- [ACTIVITY]: Write out the data below in full. Keep it exact.

[Plain-text document sources]
● ● ● ● ● ● ●
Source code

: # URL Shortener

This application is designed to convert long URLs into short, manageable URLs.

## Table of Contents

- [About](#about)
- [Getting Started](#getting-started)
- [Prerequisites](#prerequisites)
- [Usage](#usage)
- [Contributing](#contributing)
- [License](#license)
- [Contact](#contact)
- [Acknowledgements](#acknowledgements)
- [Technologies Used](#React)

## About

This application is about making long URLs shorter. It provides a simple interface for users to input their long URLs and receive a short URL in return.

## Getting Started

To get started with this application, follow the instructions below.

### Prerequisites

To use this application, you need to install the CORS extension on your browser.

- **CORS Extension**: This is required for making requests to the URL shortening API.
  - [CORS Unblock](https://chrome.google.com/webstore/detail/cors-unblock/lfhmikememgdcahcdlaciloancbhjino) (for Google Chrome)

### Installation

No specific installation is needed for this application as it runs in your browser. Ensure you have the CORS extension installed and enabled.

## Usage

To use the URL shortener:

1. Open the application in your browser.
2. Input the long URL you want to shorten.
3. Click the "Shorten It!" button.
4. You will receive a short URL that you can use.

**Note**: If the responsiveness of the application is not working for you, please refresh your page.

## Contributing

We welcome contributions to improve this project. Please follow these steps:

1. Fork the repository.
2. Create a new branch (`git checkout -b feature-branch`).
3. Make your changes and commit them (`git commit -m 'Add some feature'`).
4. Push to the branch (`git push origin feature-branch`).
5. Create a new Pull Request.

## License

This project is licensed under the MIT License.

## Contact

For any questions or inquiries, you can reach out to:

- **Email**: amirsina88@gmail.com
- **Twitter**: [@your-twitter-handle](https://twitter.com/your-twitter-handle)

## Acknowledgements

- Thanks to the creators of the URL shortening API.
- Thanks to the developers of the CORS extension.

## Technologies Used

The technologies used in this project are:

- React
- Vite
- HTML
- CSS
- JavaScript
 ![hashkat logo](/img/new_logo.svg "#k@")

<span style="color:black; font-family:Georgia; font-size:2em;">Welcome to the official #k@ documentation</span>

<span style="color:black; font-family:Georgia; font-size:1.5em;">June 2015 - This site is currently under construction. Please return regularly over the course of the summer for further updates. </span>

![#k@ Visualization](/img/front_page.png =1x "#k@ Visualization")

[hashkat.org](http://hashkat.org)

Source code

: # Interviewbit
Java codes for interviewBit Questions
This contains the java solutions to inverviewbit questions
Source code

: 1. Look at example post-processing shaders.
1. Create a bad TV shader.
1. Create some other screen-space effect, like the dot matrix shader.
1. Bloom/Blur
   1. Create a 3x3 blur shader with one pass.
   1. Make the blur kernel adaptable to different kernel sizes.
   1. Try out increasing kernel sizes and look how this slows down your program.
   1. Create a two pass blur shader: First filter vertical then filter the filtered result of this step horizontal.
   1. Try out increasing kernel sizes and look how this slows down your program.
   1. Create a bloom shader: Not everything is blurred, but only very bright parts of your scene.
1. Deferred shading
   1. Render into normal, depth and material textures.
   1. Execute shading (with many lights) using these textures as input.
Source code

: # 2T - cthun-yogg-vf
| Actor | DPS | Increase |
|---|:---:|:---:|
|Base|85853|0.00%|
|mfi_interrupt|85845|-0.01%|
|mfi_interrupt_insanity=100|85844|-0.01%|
● ● ● ● ● ● ●
- [SOLUTION TO THE EXERCISE]:
Source code

: # URL Shortener

This application is designed to convert long URLs into short, manageable URLs.

## Table of Contents

- [About](#about)
- [Getting Started](#getting-started)
- [Prerequisites](#prerequisites)
- [Usage](#usage)
- [Contributing](#contributing)
- [License](#license)
- [Contact](#contact)
- [Acknowledgements](#acknowledgements)
- [Technologies Used](#React)

## About

This application is about making long URLs shorter. It provides a simple interface for users to input their long URLs and receive a short URL in return.

## Getting Started

To get started with this application, follow the instructions below.

### Prerequisites

To use this application, you need to install the CORS extension on your browser.

- **CORS Extension**: This is required for making requests to the URL shortening API.
  - [CORS Unblock](https://chrome.google.com/webstore/detail/cors-unblock/lfhmikememgdcahcdlaciloancbhjino) (for Google Chrome)

### Installation

No specific installation is needed for this application as it runs in your browser. Ensure you have the CORS extension installed and enabled.

## Usage

To use the URL shortener:

1. Open the application in your browser.
2. Input the long URL you want to shorten.
3. Click the "Shorten It!" button.
4. You will receive a short URL that you can use.

**Note**: If the responsiveness of the application is not working for you, please refresh your page.

## Contributing

We welcome contributions to improve this project. Please follow these steps:

1. Fork the repository.
2. Create a new branch (`git checkout -b feature-branch`).
3. Make your changes and commit them (`git commit -m 'Add some feature'`).
4. Push to the branch (`git push origin feature-branch`).
5. Create a new Pull Request.

## License

This project is licensed under the MIT License.

## Contact

For any questions or inquiries, you can reach out to:

- **Email**: amirsina88@gmail.com
- **Twitter**: [@your-twitter-handle](https://twitter.com/your-twitter-handle)

## Acknowledgements

- Thanks to the creators of the URL shortening API.
- Thanks to the developers of the CORS extension.

## Technologies Used

The technologies used in this project are:

- React
- Vite
- HTML
- CSS
- JavaScript
 ![hashkat logo](/img/new_logo.svg "#k@")

<span style="color:black; font-family:Georgia; font-size:2em;">Welcome to the official #k@ documentation</span>

<span style="color:black; font-family:Georgia; font-size:1.5em;">June 2015 - This site is currently under construction. Please return regularly over the course of the summer for further updates. </span>

![#k@ Visualization](/img/front_page.png =1x "#k@ Visualization")

[hashkat.org](http://hashkat.org)

Source code

: # Interviewbit
Java codes for interviewBit Questions
This contains the java solutions to inverviewbit questions
Source code

: 1. Look at example post-processing shaders.
1. Create a bad TV shader.
1. Create some other screen-space effect, like the dot matrix shader.
1. Bloom/Blur
   1. Create a 3x3 blur shader with one pass.
   1. Make the blur kernel adaptable to different kernel sizes.
   1. Try out increasing kernel sizes and look how this slows down your program.
   1. Create a two pass blur shader: First filter vertical then filter the filtered result of this step horizontal.
   1. Try out increasing kernel sizes and look how this slows down your program.
   1. Create a bloom shader: Not everything is blurred, but only very bright parts of your scene.
1. Deferred shading
   1. Render into normal, depth and material textures.
   1. Execute shading (with many lights) using these textures as input.
Source code

: # 2T - cthun-yogg-vf
| Actor | DPS | Increase |
|---|:---:|:---:|
|Base|85853|0.00%|
|mfi_interrupt|85845|-0.01%|
|mfi_interrupt_insanity=100|85844|-0.01%|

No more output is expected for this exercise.